Photo via flickr the waving cat
According to Network World, we won’t recognize the Internet in 10 years. Computer scientists are re-thinking everything.
The National Science Foundation’s Network Technology and System (NeTS) program plans to select anywhere from two to four large-scale research projects to receive grants worth as much as $9 million each to prototype future Internet architectures with bids due first quarter 2010. The challenge is for researchers to come up with ideas that are more secure and more available for everyone: managing user’s identities, embracing wireless optical technologies; consideration of societal impacts.
The Internet research projects chosen for prototyping will run on a new virtual networking lab being built by BBN Technologies. The lab is dubbed GENI for the Global Environment for Network Innovations. The GENI program has developed experimental network infrastructure that’s being installed in U.S. universities. This infrastructure will allow researchers to run large-scale experiments of new Internet architectures in parallel with —but separated from — the day-to-day traffic running on today’s Internet.

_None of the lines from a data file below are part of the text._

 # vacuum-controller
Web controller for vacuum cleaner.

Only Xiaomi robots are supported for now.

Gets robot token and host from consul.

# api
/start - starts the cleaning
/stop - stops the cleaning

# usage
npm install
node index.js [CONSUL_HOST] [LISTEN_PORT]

Following are 2 experimental projects:
OPPORTUNISTIC NETWORKS
Researchers from Howard University in Washington, D.C. will be experimenting with a new type of mobile wireless network on the GENI platform called Opportunistic Networks. Opportunistic networks would use peer-to-peer communications to transfer communications if the network is unavailable. For example, you may want to send an e-mail from a car in a remote location without network access. With an opportunistic wireless network, your PDA might send that message to a device inside a passing vehicle, which might take the message to a nearby cell tower. Opportunistic mobile networks would be useful for emergency response if the network infrastructure is wiped out by a disaster or is unavailable for a period of time, or for developing countries such as India, which isn’t by traditional wireless infrastructure such as cell towers.
DAVIS SOCIAL LINKS
Davis Social Links is an architecture based on social networking that was developed at the University of California at Davis.
Davis Social Links uses the format of Facebook — with its friends-based ripple effect of connectivity — to propagate connections on the Internet. That’s how it creates connections based on trust and true identities, according to S. Felix Wu, a professor in the Computer Science Department at UC Davis.
“If somebody sends you an e-mail, the only information you have about whether this e-mail is valuable is to look at the sender’s e-mail which can be faked and then look at the content,” Wu says. “If you could provide the receiver of the e-mail with the social relationship with the sender, this will actually help the receiver to set up certain policies about whether the message should be higher or lower priority.”
Also, the social control layer interface under Davis Social Links is like a social version of Google. You type some keywords…and the social Google will give you a list of pointers to some of the social content matching the keywords and the social path to that content.